INTERPRETASI CINTA DAN KASIH SAYANG
MELALUI SISI
TRANSENDENTAL DAN BUDAYA
Judul :
Perempuan Ghirsereng (Kumpulan Sajak Penyair ASEAN-3)
Penulis :
Abdul Warits, Irvan Mulyadie, Omni Koesnadi, dkk.
Penerbit :
Dewan Mahasiswa Fakultas Tarbiyah dan Ilmu Keguruan
(DEMA FTIK) Institut Agama Islam
Negeri (IAIN)
Purwokerto
Cetakan :
2020
Tebal :
viii + 208 halaman
Cinta dan kasih sayang, keduanya merupakan
istilah yang tidak asing lagi di telinga manusia. Mereka seakan menyatu dengan
hakikat manusia itu sendiri. Tidak ada manusia yang tidak mengenal cinta dan
kasih sayang—seharusnya memang demikian—karena pada dasarnya cinta dan kasih
sayang adalah ekspresi paling luhur dalam kehidupan manusia terutama dalam
konteks kehidupan agama, budaya, dan hubungan antar manusia. Pernyataan ini
selaras dengan kalimat yang disampaikan oleh Dr. K.H. Moh. Roqib, M.Ag. selaku
Rektor IAIN Purwokerto dalam kata pengantarnya, “Cinta dan kasih sayang,
sebagaimana tema Lomba Cipta Puisi ASEAN (LCPA) 3 ini merupakan ekspresi paling
luhur dalam konteks hidup keagamaan, kebudayaan, dan kemanusiaan.” Maka jelas
sudah, manusia tidak dapat dilepaskan dari esensi cinta dan kasih sayang.
Puisi, bukan hanya sekadar untaian narasi,
apalagi basa-basi. Lebih dari itu, puisi ialah sebuah karya sastra penuh
estetika yang bertujuan untuk mengekspresikan kebijaksanaan dan kepekaan jiwa.

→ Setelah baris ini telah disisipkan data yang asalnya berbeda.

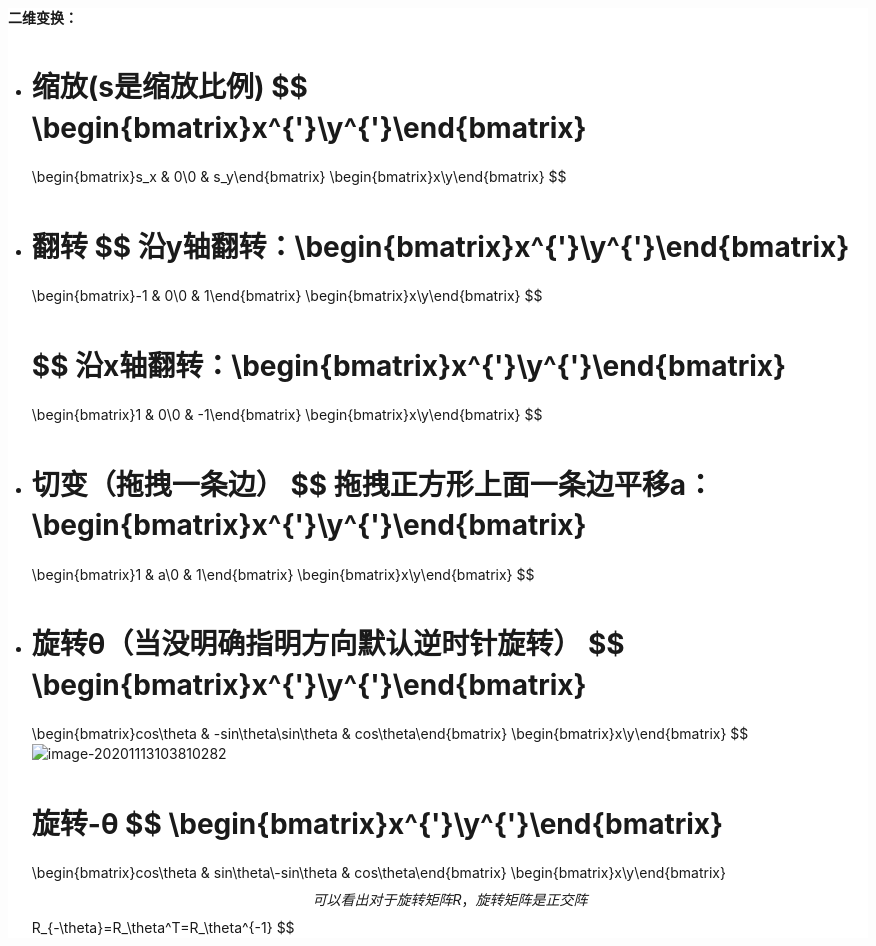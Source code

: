 **二维变换：**

- 缩放(s是缩放比例)
  $$
  \begin{bmatrix}x^{'}\\y^{'}\end{bmatrix}
  =
  \begin{bmatrix}s_x & 0\\0 & s_y\end{bmatrix}
  \begin{bmatrix}x\\y\end{bmatrix}
  $$

- 翻转
  $$
  沿y轴翻转：\begin{bmatrix}x^{'}\\y^{'}\end{bmatrix}
  =
  \begin{bmatrix}-1 & 0\\0 & 1\end{bmatrix}
  \begin{bmatrix}x\\y\end{bmatrix}
  $$

  $$
  沿x轴翻转：\begin{bmatrix}x^{'}\\y^{'}\end{bmatrix}
  =
  \begin{bmatrix}1 & 0\\0 & -1\end{bmatrix}
  \begin{bmatrix}x\\y\end{bmatrix}
  $$

- 切变（拖拽一条边）
  $$
  拖拽正方形上面一条边平移a：\begin{bmatrix}x^{'}\\y^{'}\end{bmatrix}
  =
  \begin{bmatrix}1 & a\\0 & 1\end{bmatrix}
  \begin{bmatrix}x\\y\end{bmatrix}
  $$

- 旋转θ（当没明确指明方向默认逆时针旋转）
  $$
  \begin{bmatrix}x^{'}\\y^{'}\end{bmatrix}
  =
  \begin{bmatrix}cos\theta & -sin\theta\\sin\theta & cos\theta\end{bmatrix}
  \begin{bmatrix}x\\y\end{bmatrix}
  $$
  ![image-20201113103810282](C:\Users\A\AppData\Roaming\Typora\typora-user-images\image-20201113103810282.png)

  旋转-θ
  $$
  \begin{bmatrix}x^{'}\\y^{'}\end{bmatrix}
  =
  \begin{bmatrix}cos\theta & sin\theta\\-sin\theta & cos\theta\end{bmatrix}
  \begin{bmatrix}x\\y\end{bmatrix}
  $$
  可以看出对于旋转矩阵R，旋转矩阵是正交阵
  $$
  R_{-\theta}=R_\theta^T=R_\theta^{-1}
  $$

Kebijaksanaan dan kepekaan jiwa inilah yang menjadi dasar dalam menemukan cinta
dan kasih sayang yang sesungguhnya. Melalui puisi, para penyair dapat
mengekspresikan dirinya secara khas untuk menciptakan dunia baru (mode of
creation) perihal cinta dan kasih sayang yang tak terbatas kepada siapa,
termasuk kepada Sang Pencipta. Setiap orang bebas berekspresi sesuai versinya
masing-masing. Tidak ada perbedaan lagi bagi setiap orang di hadapan puisi.
Semuanya sama di atas kehidupan agama, budaya, dan manusia yang heterogen.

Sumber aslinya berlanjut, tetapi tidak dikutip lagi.